全くメンドクサイ。 ピーケさんの企みのせいで余計な言い訳を捻り出さなきゃならないじゃないか。
「いや、エミリ。 それだけじゃダンジョンであるっていう確証にはちょっと足りなかったんだ。 ほら今回のゲートはすっごく特殊だろ? だから念には念を入れる必要があったんだよ」
「そうだったんだ~。 そういうことならエミちゃんでも理解できたかも。 となると、後は水圧の問題と、中の調査方法をどうするかだけだね~」
まあ、でもエミリの奴が相変わらずチョロくて助かった。
この際だ、いい機会だから、トレーニングのためにも、もう少しエミリを追い込んでやるとしよう。
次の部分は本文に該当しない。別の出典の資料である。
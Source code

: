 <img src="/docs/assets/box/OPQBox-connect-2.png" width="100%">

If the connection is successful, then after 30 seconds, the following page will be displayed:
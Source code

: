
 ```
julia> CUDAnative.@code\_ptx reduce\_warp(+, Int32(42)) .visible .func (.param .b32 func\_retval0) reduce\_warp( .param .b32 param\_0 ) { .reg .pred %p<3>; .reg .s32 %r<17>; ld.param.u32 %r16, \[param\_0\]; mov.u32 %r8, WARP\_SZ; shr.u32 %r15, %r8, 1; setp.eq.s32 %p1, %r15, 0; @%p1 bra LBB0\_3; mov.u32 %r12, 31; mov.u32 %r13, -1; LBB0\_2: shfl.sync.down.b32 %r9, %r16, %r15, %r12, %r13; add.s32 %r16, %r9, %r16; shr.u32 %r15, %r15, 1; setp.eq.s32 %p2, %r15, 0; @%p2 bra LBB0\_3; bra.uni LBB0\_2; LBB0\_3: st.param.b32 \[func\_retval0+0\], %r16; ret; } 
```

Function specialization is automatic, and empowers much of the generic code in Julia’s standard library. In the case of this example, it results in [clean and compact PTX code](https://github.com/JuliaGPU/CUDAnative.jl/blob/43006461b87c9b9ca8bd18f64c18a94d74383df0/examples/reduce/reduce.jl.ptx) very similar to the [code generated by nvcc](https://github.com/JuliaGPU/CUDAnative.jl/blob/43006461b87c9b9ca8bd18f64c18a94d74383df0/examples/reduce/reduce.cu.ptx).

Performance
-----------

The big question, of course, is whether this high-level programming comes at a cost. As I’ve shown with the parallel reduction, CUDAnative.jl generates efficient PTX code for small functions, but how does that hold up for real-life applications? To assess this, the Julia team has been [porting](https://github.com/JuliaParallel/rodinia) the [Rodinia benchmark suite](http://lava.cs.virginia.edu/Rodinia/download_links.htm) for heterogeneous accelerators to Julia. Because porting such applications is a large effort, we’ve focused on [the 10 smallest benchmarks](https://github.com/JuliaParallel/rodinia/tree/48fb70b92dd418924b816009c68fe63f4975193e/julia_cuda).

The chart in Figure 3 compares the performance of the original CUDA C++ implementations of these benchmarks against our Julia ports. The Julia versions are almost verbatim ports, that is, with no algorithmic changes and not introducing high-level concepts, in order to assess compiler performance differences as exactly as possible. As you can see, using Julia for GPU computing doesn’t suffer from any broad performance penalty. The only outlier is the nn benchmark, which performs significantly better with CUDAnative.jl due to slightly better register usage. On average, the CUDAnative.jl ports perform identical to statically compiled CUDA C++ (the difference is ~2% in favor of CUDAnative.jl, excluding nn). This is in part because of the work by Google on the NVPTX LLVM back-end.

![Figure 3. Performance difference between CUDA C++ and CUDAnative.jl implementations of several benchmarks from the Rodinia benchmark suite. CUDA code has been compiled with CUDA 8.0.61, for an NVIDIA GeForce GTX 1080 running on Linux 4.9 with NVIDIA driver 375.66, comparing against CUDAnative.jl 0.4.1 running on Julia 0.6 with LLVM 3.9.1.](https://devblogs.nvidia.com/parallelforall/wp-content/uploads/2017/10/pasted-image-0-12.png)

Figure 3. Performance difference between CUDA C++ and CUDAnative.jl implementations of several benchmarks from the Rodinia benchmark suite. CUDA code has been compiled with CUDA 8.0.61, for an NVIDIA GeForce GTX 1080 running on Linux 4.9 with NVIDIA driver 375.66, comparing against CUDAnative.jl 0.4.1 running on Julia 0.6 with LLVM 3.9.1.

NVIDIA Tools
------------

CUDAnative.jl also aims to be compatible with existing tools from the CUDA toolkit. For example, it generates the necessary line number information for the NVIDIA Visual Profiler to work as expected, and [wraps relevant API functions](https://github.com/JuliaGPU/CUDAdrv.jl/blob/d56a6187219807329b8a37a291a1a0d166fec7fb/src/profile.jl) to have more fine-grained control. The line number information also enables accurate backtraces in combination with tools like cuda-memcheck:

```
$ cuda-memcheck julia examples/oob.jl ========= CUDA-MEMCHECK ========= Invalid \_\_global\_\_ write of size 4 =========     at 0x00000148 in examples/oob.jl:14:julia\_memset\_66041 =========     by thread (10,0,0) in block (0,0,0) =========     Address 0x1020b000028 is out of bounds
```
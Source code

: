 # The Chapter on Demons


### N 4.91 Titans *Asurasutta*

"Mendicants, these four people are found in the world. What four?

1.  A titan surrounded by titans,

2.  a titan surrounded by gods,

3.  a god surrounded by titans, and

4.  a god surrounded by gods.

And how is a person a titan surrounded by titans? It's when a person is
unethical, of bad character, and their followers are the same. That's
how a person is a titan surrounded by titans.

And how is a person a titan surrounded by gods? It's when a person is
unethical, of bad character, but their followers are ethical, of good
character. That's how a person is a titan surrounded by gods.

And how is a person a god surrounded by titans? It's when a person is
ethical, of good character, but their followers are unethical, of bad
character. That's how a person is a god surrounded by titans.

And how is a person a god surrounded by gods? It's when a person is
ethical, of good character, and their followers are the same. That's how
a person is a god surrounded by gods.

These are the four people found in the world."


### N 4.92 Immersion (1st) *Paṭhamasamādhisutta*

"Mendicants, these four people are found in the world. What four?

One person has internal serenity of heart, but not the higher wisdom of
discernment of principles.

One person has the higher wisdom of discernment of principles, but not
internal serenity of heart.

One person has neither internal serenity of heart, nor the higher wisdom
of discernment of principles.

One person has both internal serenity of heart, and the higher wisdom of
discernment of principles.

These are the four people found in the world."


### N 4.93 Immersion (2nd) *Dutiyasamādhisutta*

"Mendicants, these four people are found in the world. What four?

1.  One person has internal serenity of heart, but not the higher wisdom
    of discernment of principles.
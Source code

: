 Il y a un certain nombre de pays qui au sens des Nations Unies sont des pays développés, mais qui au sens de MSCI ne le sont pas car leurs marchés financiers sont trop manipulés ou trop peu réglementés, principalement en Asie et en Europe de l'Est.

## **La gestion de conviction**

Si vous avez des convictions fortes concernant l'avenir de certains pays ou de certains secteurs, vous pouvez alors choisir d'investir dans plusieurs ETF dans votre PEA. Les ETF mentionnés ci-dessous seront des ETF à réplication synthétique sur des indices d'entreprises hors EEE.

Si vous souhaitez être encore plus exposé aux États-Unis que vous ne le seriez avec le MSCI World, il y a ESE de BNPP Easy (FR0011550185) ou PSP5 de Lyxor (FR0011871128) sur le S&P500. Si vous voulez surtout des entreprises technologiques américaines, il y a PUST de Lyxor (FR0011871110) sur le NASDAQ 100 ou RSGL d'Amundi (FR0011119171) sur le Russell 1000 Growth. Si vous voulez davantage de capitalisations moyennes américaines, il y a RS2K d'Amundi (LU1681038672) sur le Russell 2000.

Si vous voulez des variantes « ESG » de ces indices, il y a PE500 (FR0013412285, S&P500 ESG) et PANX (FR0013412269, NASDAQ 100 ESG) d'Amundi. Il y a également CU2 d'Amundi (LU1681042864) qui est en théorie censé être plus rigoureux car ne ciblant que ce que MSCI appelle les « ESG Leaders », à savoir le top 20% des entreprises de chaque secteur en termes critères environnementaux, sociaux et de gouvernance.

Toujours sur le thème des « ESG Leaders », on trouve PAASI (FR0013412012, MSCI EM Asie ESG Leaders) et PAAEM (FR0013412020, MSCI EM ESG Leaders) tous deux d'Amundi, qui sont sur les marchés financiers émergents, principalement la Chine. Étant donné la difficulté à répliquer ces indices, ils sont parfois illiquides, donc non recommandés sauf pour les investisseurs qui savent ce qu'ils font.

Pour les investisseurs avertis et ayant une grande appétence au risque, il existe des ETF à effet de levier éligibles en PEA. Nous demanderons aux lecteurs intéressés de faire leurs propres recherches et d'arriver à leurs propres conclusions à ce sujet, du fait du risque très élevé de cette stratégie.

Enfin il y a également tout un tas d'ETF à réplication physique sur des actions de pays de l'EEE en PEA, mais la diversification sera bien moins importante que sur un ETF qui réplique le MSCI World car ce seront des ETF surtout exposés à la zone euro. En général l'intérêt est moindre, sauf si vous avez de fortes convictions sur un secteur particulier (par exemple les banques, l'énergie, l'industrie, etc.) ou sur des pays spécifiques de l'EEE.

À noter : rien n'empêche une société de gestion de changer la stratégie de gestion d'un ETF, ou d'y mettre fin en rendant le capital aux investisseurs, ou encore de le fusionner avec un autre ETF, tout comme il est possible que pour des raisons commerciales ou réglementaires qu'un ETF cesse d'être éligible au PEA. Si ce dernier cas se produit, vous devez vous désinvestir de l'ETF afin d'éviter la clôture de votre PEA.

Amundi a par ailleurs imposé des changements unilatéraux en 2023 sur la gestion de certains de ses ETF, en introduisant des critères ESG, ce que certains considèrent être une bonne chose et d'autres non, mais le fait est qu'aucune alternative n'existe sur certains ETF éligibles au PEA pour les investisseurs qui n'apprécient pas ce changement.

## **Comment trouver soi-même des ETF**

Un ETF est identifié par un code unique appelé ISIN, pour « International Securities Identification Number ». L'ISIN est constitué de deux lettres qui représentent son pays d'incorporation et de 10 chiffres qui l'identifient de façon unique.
そうやって時間的猶予を稼いで、僕は対策を必死に考えよう。
「それでどうだ? そういう問題がある場合どうしたらいいんだろうな?」
「水圧が高い場合にどうすればいいかってこと? う~ん、例えば水圧が高いところで潜水艦とかが事故で動けなくなったら、……無理矢理ロープを使って引き上げたり、救出用に別の潜水艦を向かわせて、ドッキングして。 ってあっ、まさか?」
「エミリどうした? まさか?」
僕はドキッとしてエミリに向かって目を見開いた。
まさかお前、僕に先んじて何かを閃いたってわけじゃないだろうな?
「まさか、今回の特殊マイクロゲートに、“チャネル板”のゲートをくっ付けるってこと? そうすればゲートとゲートが接続されて水圧による障害が無くなるってこと?」
「………………。 ふっ、ふっ、や、やっと分かったようだな。 ふっふっふ、おめでとう、エミリは中級レベルのアイディアマンにギリギリ合格だな」
「お兄ぃ、ありがとう。 エミちゃんを中級レベルと認めてくれたんだね~」
ちくせう。
よもやアイディアの閃き勝負で、エミリに負けてしまうなんて思わなかった。
で、でもこれって僕がエミリを誘導したからこそ出せたアイディアだよな?
何となく後ろめたいが、そう思うことにしよう。
エミリも満足しているようだし、今回の成果は半々ってことでいいだろう。
報酬とか名声とか得られないし、自己満足だけなのだから問題ないはずだ。 問題がある場合には潔くエミリが出したアイディアだったと白状しよう。 それでいい。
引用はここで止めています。